Inclusivity Isn’t Just a Positive Worldview. It’s Smart Marketing.
Content by Manu Gabaldon
Living and breathing a culture is a start, but it’s not enough.
Most of us in the advertising industry have learned that we’re not always the target. Oftentimes, an ad won’t speak to you because it simply isn’t talking to you anyway. We learn to move past what we like, and what we’d want to see, and learn to understand and develop what our audience needs and wants to see, and how they’d benefit from the brands and products we represent.
Because that’s our ultimate goal: a win-win scenario in which the brand is matched with the people whose lives it can enhance and whose lives it can make easier, better, or just more entertaining.
At Big, we’ve built a multicultural component over the years that involves strategists with interesting backgrounds and experience reaching out to audiences beyond the general market. But on top of that, our entire staff has broadened what we all identify as opportunity segments as part of just a natural evolution of our society.
Inclusivity just makes sense—as a person, and even more so as a marketer. The more the merrier, right? Especially when we’re all trying to make a difference vs. just making the sale.
What’s even more exciting is collaborating with clients who get it just as much as we do. Who see the potential to have an impact at the largest scale possible. Clients like Valvoline, who recently developed a total market campaign starring a U.S. Hispanic actor. The 100% bilingual campaign resonated with our Hispanic audience beyond language and representation, because of the statement this all-American brand made by casting him as its campaign spokesman.
Past clients like Tenet Healthcare valued our understanding of the unique attitudes and hesitations women of different cultural backgrounds could have when it comes to preventive healthcare.
Psychographic vs demographic insights played a huge role in the planning of a breast cancer awareness campaign that addressed this audience directly. The goal of this campaign was to ease women’s concerns right from the start—to encourage them to schedule the mammograms they were scared of, or didn’t think important enough to make time for in the grand scheme of their day-to-day family life.

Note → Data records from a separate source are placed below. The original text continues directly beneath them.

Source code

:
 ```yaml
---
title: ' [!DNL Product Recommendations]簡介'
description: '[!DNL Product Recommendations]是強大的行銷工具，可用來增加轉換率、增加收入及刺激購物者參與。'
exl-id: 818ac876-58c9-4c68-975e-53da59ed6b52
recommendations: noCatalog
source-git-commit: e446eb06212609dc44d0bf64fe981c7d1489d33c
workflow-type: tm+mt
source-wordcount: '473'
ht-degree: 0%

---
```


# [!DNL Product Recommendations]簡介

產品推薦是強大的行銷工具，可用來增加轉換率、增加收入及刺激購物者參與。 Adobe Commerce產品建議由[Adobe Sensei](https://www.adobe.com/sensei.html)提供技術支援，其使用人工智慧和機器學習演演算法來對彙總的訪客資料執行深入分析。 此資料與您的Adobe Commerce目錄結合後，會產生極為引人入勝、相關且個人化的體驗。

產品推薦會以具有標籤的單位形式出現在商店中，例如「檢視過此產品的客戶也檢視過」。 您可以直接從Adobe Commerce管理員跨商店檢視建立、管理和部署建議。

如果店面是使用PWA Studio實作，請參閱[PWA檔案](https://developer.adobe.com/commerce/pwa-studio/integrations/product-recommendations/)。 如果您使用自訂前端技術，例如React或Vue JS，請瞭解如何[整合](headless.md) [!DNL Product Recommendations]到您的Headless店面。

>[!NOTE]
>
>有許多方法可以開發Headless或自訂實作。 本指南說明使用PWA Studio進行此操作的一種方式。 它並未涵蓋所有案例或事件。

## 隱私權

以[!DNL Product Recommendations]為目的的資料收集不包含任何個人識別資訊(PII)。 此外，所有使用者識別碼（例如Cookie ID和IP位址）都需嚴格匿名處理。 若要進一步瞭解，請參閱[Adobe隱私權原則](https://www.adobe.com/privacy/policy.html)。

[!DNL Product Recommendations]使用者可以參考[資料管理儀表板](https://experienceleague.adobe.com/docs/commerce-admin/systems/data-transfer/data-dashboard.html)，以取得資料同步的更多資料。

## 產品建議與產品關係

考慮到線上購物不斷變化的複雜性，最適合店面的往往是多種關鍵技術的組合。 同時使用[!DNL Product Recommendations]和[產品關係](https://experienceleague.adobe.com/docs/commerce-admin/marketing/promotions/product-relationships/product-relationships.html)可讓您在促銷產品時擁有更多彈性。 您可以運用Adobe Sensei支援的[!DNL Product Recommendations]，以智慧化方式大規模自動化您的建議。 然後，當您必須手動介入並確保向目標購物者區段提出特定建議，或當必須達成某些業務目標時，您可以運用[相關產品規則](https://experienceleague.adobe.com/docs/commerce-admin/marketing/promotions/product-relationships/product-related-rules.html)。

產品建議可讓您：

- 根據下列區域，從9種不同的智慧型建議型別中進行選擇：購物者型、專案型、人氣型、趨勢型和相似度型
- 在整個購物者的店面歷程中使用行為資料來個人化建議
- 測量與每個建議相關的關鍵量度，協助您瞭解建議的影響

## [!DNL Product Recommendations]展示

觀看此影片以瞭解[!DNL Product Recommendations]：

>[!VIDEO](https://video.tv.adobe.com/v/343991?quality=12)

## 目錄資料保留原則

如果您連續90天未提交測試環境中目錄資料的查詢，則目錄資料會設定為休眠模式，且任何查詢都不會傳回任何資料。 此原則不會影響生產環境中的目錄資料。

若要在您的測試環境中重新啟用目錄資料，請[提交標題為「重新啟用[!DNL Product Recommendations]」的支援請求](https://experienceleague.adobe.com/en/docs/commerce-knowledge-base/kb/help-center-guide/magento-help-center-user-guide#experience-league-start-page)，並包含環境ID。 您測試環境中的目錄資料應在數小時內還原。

Most recently, our work for the Alabama 2020 Census had a uniquely important and challenging mission of urging Hispanics to let their voices and their families be counted.
Political and immigration-related fears stood in the way of the state’s ability to allocate necessary funds to multicultural communities should each group not provide accurate information about their household count. With the help of ¡HICA! and our internal resources, we were able to pinpoint and directly address the top concerns that stopped Hispanics from filling out their census. And we urged them not to lose sight of what was on the line: better schools, better community assistance programs, better access to healthcare, and most importantly, better representation in Congress.
The message was clear: Have your voice heard, anonymously, so that we can help allocate the resources we all need for a better life in Alabama.
As the U.S. is growing more and more diverse every year, representation in advertising will continue to become increasingly essential—in more ways than one. And here at Big, we’re proud to be a step ahead.